**WHAT IS NEEDED**
Only text belongs in your copy of the listing below; reproduce it exactly and leave out the pictures.

<<<<

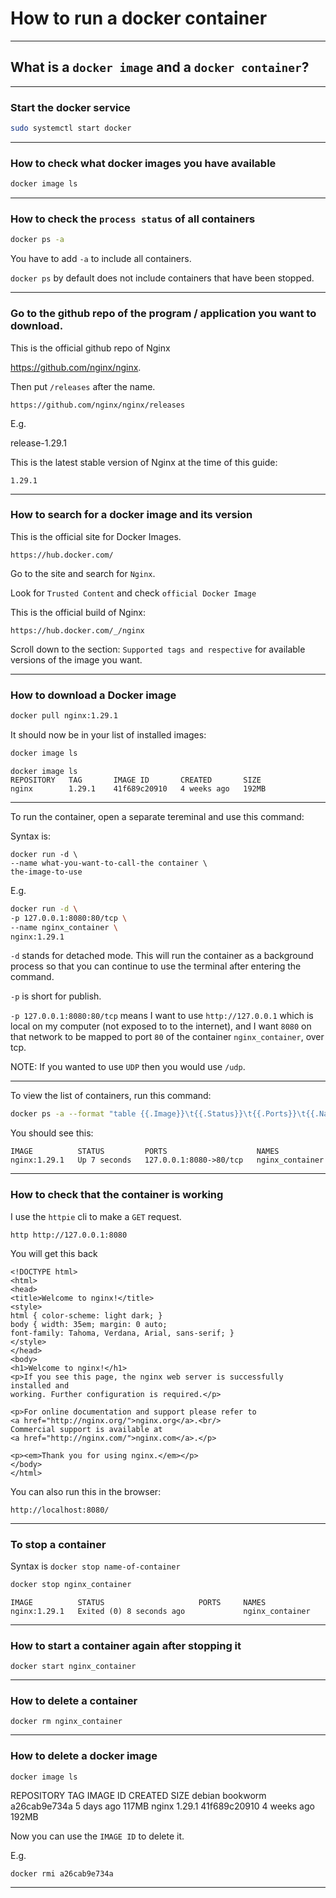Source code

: # How to run a docker container
_______________________________________________________________________________
## What is a `docker image` and a `docker container`?
_______________________________________________________________________________
### Start the docker service

```sh
sudo systemctl start docker
```
_______________________________________________________________________________
### How to check what docker images you have available

```sh
docker image ls
```
_______________________________________________________________________________
### How to check the `process status` of all containers

```sh
docker ps -a
```

You have to add `-a` to include all containers.

`docker ps` by default does not include containers that have been stopped.
_______________________________________________________________________________
### Go to the github repo of the program / application you want to download.

This is the official github repo of Nginx

https://github.com/nginx/nginx. 

Then put `/releases` after the name.

```
https://github.com/nginx/nginx/releases
```

E.g.

release-1.29.1

This is the latest stable version of Nginx at the time of this guide: 

`1.29.1`

_______________________________________________________________________________
### How to search for a docker image and its version

This is the official site for Docker Images.
```
https://hub.docker.com/
```

Go to the site and search for `Nginx`.

Look for `Trusted Content` and check `official Docker Image`

This is the official build of Nginx:
```
https://hub.docker.com/_/nginx
```

Scroll down to the section: `Supported tags and respective` for available
versions of the image you want.

_______________________________________________________________________________
### How to download a Docker image

```sh
docker pull nginx:1.29.1
```

It should now be in your list of installed images:
```sh
docker image ls
```

```
docker image ls
REPOSITORY   TAG       IMAGE ID       CREATED       SIZE
nginx        1.29.1    41f689c20910   4 weeks ago   192MB
```

_______________________________________________________________________________

To run the container, open a separate tereminal and use this command:

Syntax is:

```
docker run -d \
--name what-you-want-to-call-the container \
the-image-to-use
```

E.g.
```sh
docker run -d \
-p 127.0.0.1:8080:80/tcp \
--name nginx_container \
nginx:1.29.1
```

`-d` stands for detached mode. This will run the container as a background
process so that you can continue to use the terminal 
after entering the command.

`-p` is short for publish.

`-p 127.0.0.1:8080:80/tcp` means I want to use `http://127.0.0.1` which is 
local on my computer (not exposed to to the internet), 
and I want `8080` on that network to be mapped 
to port `80` of the container `nginx_container`, over tcp.


NOTE: If you wanted to use `UDP` then you would use `/udp`.

_______________________________________________________________________________

To view the list of containers, run this command:
```sh
docker ps -a --format "table {{.Image}}\t{{.Status}}\t{{.Ports}}\t{{.Names}}"
```

You should see this:
```
IMAGE          STATUS         PORTS                    NAMES
nginx:1.29.1   Up 7 seconds   127.0.0.1:8080->80/tcp   nginx_container
```
_______________________________________________________________________________
### How to check that the container is working

I use the `httpie` cli to make a `GET` request.

```
http http://127.0.0.1:8080
```

You will get this back
```
<!DOCTYPE html>
<html>
<head>
<title>Welcome to nginx!</title>
<style>
html { color-scheme: light dark; }
body { width: 35em; margin: 0 auto;
font-family: Tahoma, Verdana, Arial, sans-serif; }
</style>
</head>
<body>
<h1>Welcome to nginx!</h1>
<p>If you see this page, the nginx web server is successfully installed and
working. Further configuration is required.</p>

<p>For online documentation and support please refer to
<a href="http://nginx.org/">nginx.org</a>.<br/>
Commercial support is available at
<a href="http://nginx.com/">nginx.com</a>.</p>

<p><em>Thank you for using nginx.</em></p>
</body>
</html>
```

You can also run this in the browser:
```
http://localhost:8080/
```
_______________________________________________________________________________
### To stop a container

Syntax is `docker stop name-of-container`

```sh
docker stop nginx_container
```

```
IMAGE          STATUS                     PORTS     NAMES
nginx:1.29.1   Exited (0) 8 seconds ago             nginx_container
```
_______________________________________________________________________________
### How to start a container again after stopping it

```
docker start nginx_container
```
_______________________________________________________________________________
### How to delete a container

```
docker rm nginx_container
```
_______________________________________________________________________________
### How to delete a docker image

```
docker image ls
```

REPOSITORY   TAG        IMAGE ID       CREATED       SIZE
debian       bookworm   a26cab9e734a   5 days ago    117MB
nginx        1.29.1     41f689c20910   4 weeks ago   192MB


Now you can use the `IMAGE ID` to delete it.

E.g. 
```
docker rmi a26cab9e734a
```

_______________________________________________________________________________
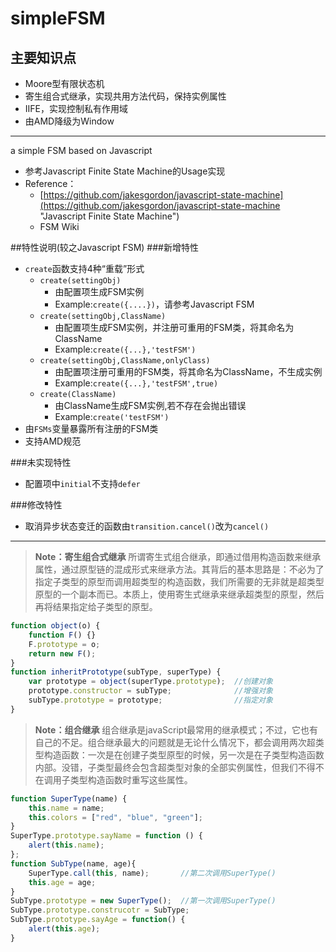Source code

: simpleFSM
=========

## 主要知识点
* Moore型有限状态机
* 寄生组合式继承，实现共用方法代码，保持实例属性
* IIFE，实现控制私有作用域
* 由AMD降级为Window

----------

a simple FSM based on Javascript
* 参考Javascript Finite State Machine的Usage实现
* Reference：
	* [https://github.com/jakesgordon/javascript-state-machine](https://github.com/jakesgordon/javascript-state-machine "Javascript Finite State Machine")
	* FSM Wiki

##特性说明(较之Javascript FSM)
###新增特性
* `create`函数支持4种“重载”形式
	* `create(settingObj) `
		* 由配置项生成FSM实例
		* Example:`create({....})`，请参考Javascript FSM
	* `create(settingObj,ClassName)`
		* 由配置项生成FSM实例，并注册可重用的FSM类，将其命名为ClassName
		* Example:`create({...},'testFSM')`
	* `create(settingObj,ClassName,onlyClass) `
		* 由配置项注册可重用的FSM类，将其命名为ClassName，不生成实例
		* Example:`create({...},'testFSM',true)`
	* `create(ClassName)`
		* 由ClassName生成FSM实例,若不存在会抛出错误
		* Example:`create('testFSM')`
* 由`FSMs`变量暴露所有注册的FSM类
* 支持AMD规范

###未实现特性
* 配置项中`initial`不支持`defer`

###修改特性
* 取消异步状态变迁的函数由`transition.cancel()`改为`cancel()`

---------

> **Note：寄生组合式继承**
所谓寄生式组合继承，即通过借用构造函数来继承属性，通过原型链的混成形式来继承方法。其背后的基本思路是：不必为了指定子类型的原型而调用超类型的构造函数，我们所需要的无非就是超类型原型的一个副本而已。本质上，使用寄生式继承来继承超类型的原型，然后再将结果指定给子类型的原型。

```javascript
function object(o) {
    function F() {}
    F.prototype = o;
    return new F();
}
function inheritPrototype(subType, superType) {
    var prototype = object(superType.prototype);  //创建对象
    prototype.constructor = subType;              //增强对象
    subType.prototype = prototype;                //指定对象
}
```

> **Note：组合继承**
组合继承是javaScript最常用的继承模式；不过，它也有自己的不足。组合继承最大的问题就是无论什么情况下，都会调用两次超类型构造函数：一次是在创建子类型原型的时候，另一次是在子类型构造函数内部。没错，子类型最终会包含超类型对象的全部实例属性，但我们不得不在调用子类型构造函数时重写这些属性。

```javascript
function SuperType(name) {
    this.name = name;
    this.colors = ["red", "blue", "green"];
}
SuperType.prototype.sayName = function () {
    alert(this.name);
};
function SubType(name, age){
    SuperType.call(this, name);       //第二次调用SuperType()
    this.age = age;
}
SubType.prototype = new SuperType();  //第一次调用SuperType()
SubType.prototype.construcotr = SubType;
SubType.prototype.sayAge = function() {
    alert(this.age);
}
```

>>>>

**SOLUTION**
Source code

: # How to run a docker container
_______________________________________________________________________________
## What is a `docker image` and a `docker container`?
_______________________________________________________________________________
### Start the docker service

```sh
sudo systemctl start docker
```
_______________________________________________________________________________
### How to check what docker images you have available

```sh
docker image ls
```
_______________________________________________________________________________
### How to check the `process status` of all containers

```sh
docker ps -a
```

You have to add `-a` to include all containers.

`docker ps` by default does not include containers that have been stopped.
_______________________________________________________________________________
### Go to the github repo of the program / application you want to download.

This is the official github repo of Nginx

https://github.com/nginx/nginx. 

Then put `/releases` after the name.

```
https://github.com/nginx/nginx/releases
```

E.g.

release-1.29.1

This is the latest stable version of Nginx at the time of this guide: 

`1.29.1`

_______________________________________________________________________________
### How to search for a docker image and its version

This is the official site for Docker Images.
```
https://hub.docker.com/
```

Go to the site and search for `Nginx`.

Look for `Trusted Content` and check `official Docker Image`

This is the official build of Nginx:
```
https://hub.docker.com/_/nginx
```

Scroll down to the section: `Supported tags and respective` for available
versions of the image you want.

_______________________________________________________________________________
### How to download a Docker image

```sh
docker pull nginx:1.29.1
```

It should now be in your list of installed images:
```sh
docker image ls
```

```
docker image ls
REPOSITORY   TAG       IMAGE ID       CREATED       SIZE
nginx        1.29.1    41f689c20910   4 weeks ago   192MB
```

_______________________________________________________________________________

To run the container, open a separate tereminal and use this command:

Syntax is:

```
docker run -d \
--name what-you-want-to-call-the container \
the-image-to-use
```

E.g.
```sh
docker run -d \
-p 127.0.0.1:8080:80/tcp \
--name nginx_container \
nginx:1.29.1
```

`-d` stands for detached mode. This will run the container as a background
process so that you can continue to use the terminal 
after entering the command.

`-p` is short for publish.

`-p 127.0.0.1:8080:80/tcp` means I want to use `http://127.0.0.1` which is 
local on my computer (not exposed to to the internet), 
and I want `8080` on that network to be mapped 
to port `80` of the container `nginx_container`, over tcp.


NOTE: If you wanted to use `UDP` then you would use `/udp`.

_______________________________________________________________________________

To view the list of containers, run this command:
```sh
docker ps -a --format "table {{.Image}}\t{{.Status}}\t{{.Ports}}\t{{.Names}}"
```

You should see this:
```
IMAGE          STATUS         PORTS                    NAMES
nginx:1.29.1   Up 7 seconds   127.0.0.1:8080->80/tcp   nginx_container
```
_______________________________________________________________________________
### How to check that the container is working

I use the `httpie` cli to make a `GET` request.

```
http http://127.0.0.1:8080
```

You will get this back
```
<!DOCTYPE html>
<html>
<head>
<title>Welcome to nginx!</title>
<style>
html { color-scheme: light dark; }
body { width: 35em; margin: 0 auto;
font-family: Tahoma, Verdana, Arial, sans-serif; }
</style>
</head>
<body>
<h1>Welcome to nginx!</h1>
<p>If you see this page, the nginx web server is successfully installed and
working. Further configuration is required.</p>

<p>For online documentation and support please refer to
<a href="http://nginx.org/">nginx.org</a>.<br/>
Commercial support is available at
<a href="http://nginx.com/">nginx.com</a>.</p>

<p><em>Thank you for using nginx.</em></p>
</body>
</html>
```

You can also run this in the browser:
```
http://localhost:8080/
```
_______________________________________________________________________________
### To stop a container

Syntax is `docker stop name-of-container`

```sh
docker stop nginx_container
```

```
IMAGE          STATUS                     PORTS     NAMES
nginx:1.29.1   Exited (0) 8 seconds ago             nginx_container
```
_______________________________________________________________________________
### How to start a container again after stopping it

```
docker start nginx_container
```
_______________________________________________________________________________
### How to delete a container

```
docker rm nginx_container
```
_______________________________________________________________________________
### How to delete a docker image

```
docker image ls
```

REPOSITORY   TAG        IMAGE ID       CREATED       SIZE
debian       bookworm   a26cab9e734a   5 days ago    117MB
nginx        1.29.1     41f689c20910   4 weeks ago   192MB


Now you can use the `IMAGE ID` to delete it.

E.g. 
```
docker rmi a26cab9e734a
```

_______________________________________________________________________________
Source code

: simpleFSM
=========

## 主要知识点
* Moore型有限状态机
* 寄生组合式继承，实现共用方法代码，保持实例属性
* IIFE，实现控制私有作用域
* 由AMD降级为Window

----------

a simple FSM based on Javascript
* 参考Javascript Finite State Machine的Usage实现
* Reference：
	* [https://github.com/jakesgordon/javascript-state-machine](https://github.com/jakesgordon/javascript-state-machine "Javascript Finite State Machine")
	* FSM Wiki

##特性说明(较之Javascript FSM)
###新增特性
* `create`函数支持4种“重载”形式
	* `create(settingObj) `
		* 由配置项生成FSM实例
		* Example:`create({....})`，请参考Javascript FSM
	* `create(settingObj,ClassName)`
		* 由配置项生成FSM实例，并注册可重用的FSM类，将其命名为ClassName
		* Example:`create({...},'testFSM')`
	* `create(settingObj,ClassName,onlyClass) `
		* 由配置项注册可重用的FSM类，将其命名为ClassName，不生成实例
		* Example:`create({...},'testFSM',true)`
	* `create(ClassName)`
		* 由ClassName生成FSM实例,若不存在会抛出错误
		* Example:`create('testFSM')`
* 由`FSMs`变量暴露所有注册的FSM类
* 支持AMD规范

###未实现特性
* 配置项中`initial`不支持`defer`

###修改特性
* 取消异步状态变迁的函数由`transition.cancel()`改为`cancel()`

---------

> **Note：寄生组合式继承**
所谓寄生式组合继承，即通过借用构造函数来继承属性，通过原型链的混成形式来继承方法。其背后的基本思路是：不必为了指定子类型的原型而调用超类型的构造函数，我们所需要的无非就是超类型原型的一个副本而已。本质上，使用寄生式继承来继承超类型的原型，然后再将结果指定给子类型的原型。

```javascript
function object(o) {
    function F() {}
    F.prototype = o;
    return new F();
}
function inheritPrototype(subType, superType) {
    var prototype = object(superType.prototype);  //创建对象
    prototype.constructor = subType;              //增强对象
    subType.prototype = prototype;                //指定对象
}
```

> **Note：组合继承**
组合继承是javaScript最常用的继承模式；不过，它也有自己的不足。组合继承最大的问题就是无论什么情况下，都会调用两次超类型构造函数：一次是在创建子类型原型的时候，另一次是在子类型构造函数内部。没错，子类型最终会包含超类型对象的全部实例属性，但我们不得不在调用子类型构造函数时重写这些属性。

```javascript
function SuperType(name) {
    this.name = name;
    this.colors = ["red", "blue", "green"];
}
SuperType.prototype.sayName = function () {
    alert(this.name);
};
function SubType(name, age){
    SuperType.call(this, name);       //第二次调用SuperType()
    this.age = age;
}
SubType.prototype = new SuperType();  //第一次调用SuperType()
SubType.prototype.construcotr = SubType;
SubType.prototype.sayAge = function() {
    alert(this.age);
}
```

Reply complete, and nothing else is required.